_Description of the task_: Pictures are to be skipped. Retype exactly the lines from the top of the material through the one with "The most popular", and only those.

_Input_:
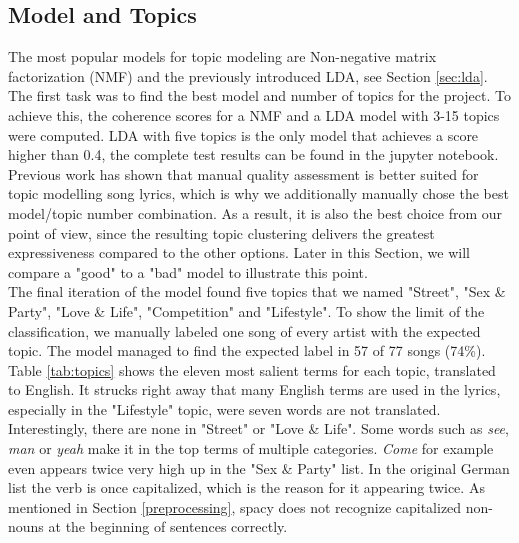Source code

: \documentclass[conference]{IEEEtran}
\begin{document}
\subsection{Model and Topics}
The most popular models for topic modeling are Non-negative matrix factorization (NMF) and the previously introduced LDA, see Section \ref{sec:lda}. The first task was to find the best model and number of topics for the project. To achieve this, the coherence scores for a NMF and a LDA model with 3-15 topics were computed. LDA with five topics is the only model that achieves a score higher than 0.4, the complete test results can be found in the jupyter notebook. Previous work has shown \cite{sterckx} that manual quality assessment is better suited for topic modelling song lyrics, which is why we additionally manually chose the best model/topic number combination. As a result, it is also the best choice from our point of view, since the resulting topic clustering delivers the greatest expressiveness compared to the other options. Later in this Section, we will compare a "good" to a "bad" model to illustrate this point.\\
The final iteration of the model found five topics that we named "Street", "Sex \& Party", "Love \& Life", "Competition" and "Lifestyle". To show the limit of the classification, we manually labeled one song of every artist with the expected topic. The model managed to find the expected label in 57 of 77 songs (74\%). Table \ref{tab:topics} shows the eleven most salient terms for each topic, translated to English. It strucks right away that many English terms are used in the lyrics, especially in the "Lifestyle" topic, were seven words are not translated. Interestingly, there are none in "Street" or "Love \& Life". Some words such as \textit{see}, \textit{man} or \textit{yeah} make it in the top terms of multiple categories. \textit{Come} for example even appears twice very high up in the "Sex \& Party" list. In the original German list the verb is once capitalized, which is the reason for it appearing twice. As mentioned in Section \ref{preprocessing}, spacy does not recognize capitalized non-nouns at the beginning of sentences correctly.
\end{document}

_Solution for this problem_:
Source code

: \documentclass[conference]{IEEEtran}
\begin{document}
\subsection{Model and Topics}
The most popular models for topic modeling are Non-negative matrix factorization (NMF) and the previously introduced LDA, see Section \ref{sec:lda}. The first task was to find the best model and number of topics for the project. To achieve this, the coherence scores for a NMF and a LDA model with 3-15 topics were computed. LDA with five topics is the only model that achieves a score higher than 0.4, the complete test results can be found in the jupyter notebook. Previous work has shown \cite{sterckx} that manual quality assessment is better suited for topic modelling song lyrics, which is why we additionally manually chose the best model/topic number combination. As a result, it is also the best choice from our point of view, since the resulting topic clustering delivers the greatest expressiveness compared to the other options. Later in this Section, we will compare a "good" to a "bad" model to illustrate this point.\\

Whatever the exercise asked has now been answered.